This wasn't a HR, but next one goes over
Early scoring flurry doesn't hold up in Game 5 NLDS loss
LOS ANGELES -- Joc Pederson didn’t homer in the first inning of Game 5 of the National League Division Series. But Max Muncy did.
Pederson had a leadoff home run overturned upon replay review Wednesday night before Muncy picked him up, smashing a shot to the right-field bleachers for a quick 2-0 lead against Stephen Strasburg and the Nationals at Dodger Stadium.
The advantage grew to 3-0 in the second inning when Enrique Hernández, after robbing Soto of a hit with a diving catch in the top of the frame, hit another Dodgers homer off Strasburg.
But it wasn’t enough for the Dodgers, who were limited to two hits in the final eight innings of a 10-inning, 7-3 loss to the Nationals that sent Washington on to the NL Championship Series.
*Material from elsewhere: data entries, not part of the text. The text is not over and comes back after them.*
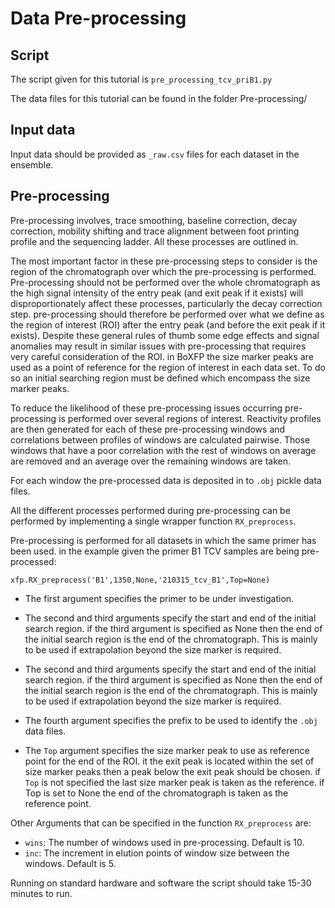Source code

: # Data Pre-processing 

## Script

The script given for this tutorial is `pre_processing_tcv_priB1.py`

The data files for this tutorial can be found in the folder Pre-processing/

## Input data

Input data should be provided as `_raw.csv` files for each dataset in the ensemble. 

## Pre-processing

Pre-processing involves, trace smoothing, baseline correction, decay correction, mobility shifting and trace alignment between foot printing profile and the sequencing ladder.
All these processes are outlined in. 

The most important factor in these pre-processing steps to consider is the region of the chromatograph over which the pre-processing is performed. Pre-processing should not be performed over the whole chromatograph as the high signal intensity of the entry peak (and exit peak if it exists) will disproportionately affect these processes, particularly the decay correction step. pre-processing should therefore be performed over what we define as the region of interest (ROI) after the entry peak (and before the exit peak if it exists). Despite these general rules of thumb some edge effects and signal anomalies may result in similar issues with pre-processing that requires very careful consideration of the ROI. in BoXFP the size marker peaks are used as a point of reference for the region of interest in each data set. To do so an initial searching region must be defined which encompass the size marker peaks. 


To reduce the likelihood of these pre-processing issues occurring pre-processing is performed over several regions of interest. Reactivity profiles are then generated for each of these pre-processing windows and correlations between profiles of windows are calculated pairwise. Those windows that have a poor correlation with the rest of windows on average are removed and an average over the remaining windows are taken. 

For each window the pre-processed data is deposited in to `.obj` pickle data files. 

All the different processes performed during pre-processing can be performed by implementing a single wrapper function `RX_preprocess`.

Pre-processing is performed for all datasets in which the same primer has been used. in the example given the primer B1 TCV samples are being pre-processed:

`xfp.RX_preprocess('B1',1350,None,'210315_tcv_B1',Top=None)`

+ The first argument specifies the primer to be under investigation. 

+ The second and third arguments specify the start and end of the initial search region. if the third argument is specified as None then the end of the initial search region is the end of the chromatograph. This is mainly to be used if extrapolation beyond the size marker is required. 

+ The second and third arguments specify the start and end of the initial search region. if the third argument is specified as None then the end of the initial search region is the end of the chromatograph. This is mainly to be used if extrapolation beyond the size marker is required. 

+ The fourth argument specifies the prefix to be used to identify the `.obj` data files. 

+ The `Top` argument specifies the size marker peak to use as reference point for the end of the ROI. it the exit peak is located within the set of size marker peaks then a peak below the exit peak should be chosen. if `Top` is not specified the last size marker peak is taken as the reference. if Top is set to None the end of the chromatograph is taken as the reference point. 

Other Arguments that can be specified in the function `RX_preprocess` are:

+ `wins`: The number of windows used in pre-processing. Default is 10.
+ `inc`: The increment in elution points of window size between the windows. Default is 5. 

Running on standard hardware and software the script should take 15-30 minutes to run.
Clayton Kershaw said he deserved the blame after losing the lead in the eighth inning on back-to-back home runs for Anthony Rendon and Juan Soto. Dodgers hitters called that an unfair assessment.
“We had a lot of opportunities to add onto that lead after the second,” Hernandez said. “At the end of the day, if we would have scored one more run we might have won that game. For Kersh to say [it’s his fault], that’s the man that he is. But it’s on everybody. We all lost. We got beat.”
“Sometimes in baseball, things aren’t meant to be,” Muncy said. “Tonight kind of feels like that. Hats off to them. They made good swings when it counted.”
The homer was Muncy’s third of the series and gave him five hits in his first 15 NLDS at-bats (he finished 5-for-19). The long ball came against a pitcher who had given Muncy plenty of trouble. He was 0-for-12 lifetime against Strasburg in his career, in 15 plate appearances (including the playoffs). Those was his most hitless plate appearances against any pitcher entering the night.
It came as part of a loud start against Strasburg, who entered Game 5 with the best postseason ERA of all time. Pederson hit Strasburg’s third pitch to deep left field, and it was initially ruled a home run. But upon review, the baseball actually sailed through an opening in the outfield fence and into the Dodgers' bullpen, so Pederson was sent back to second base with a double.
Five pitches later, Muncy brought Pederson home again.
“It was kind of a weird thing. I’ve never seen a ball do that, go between the pad,” Muncy said. “The biggest thing he was on second with nobody out and we had a chance to score early in the game.”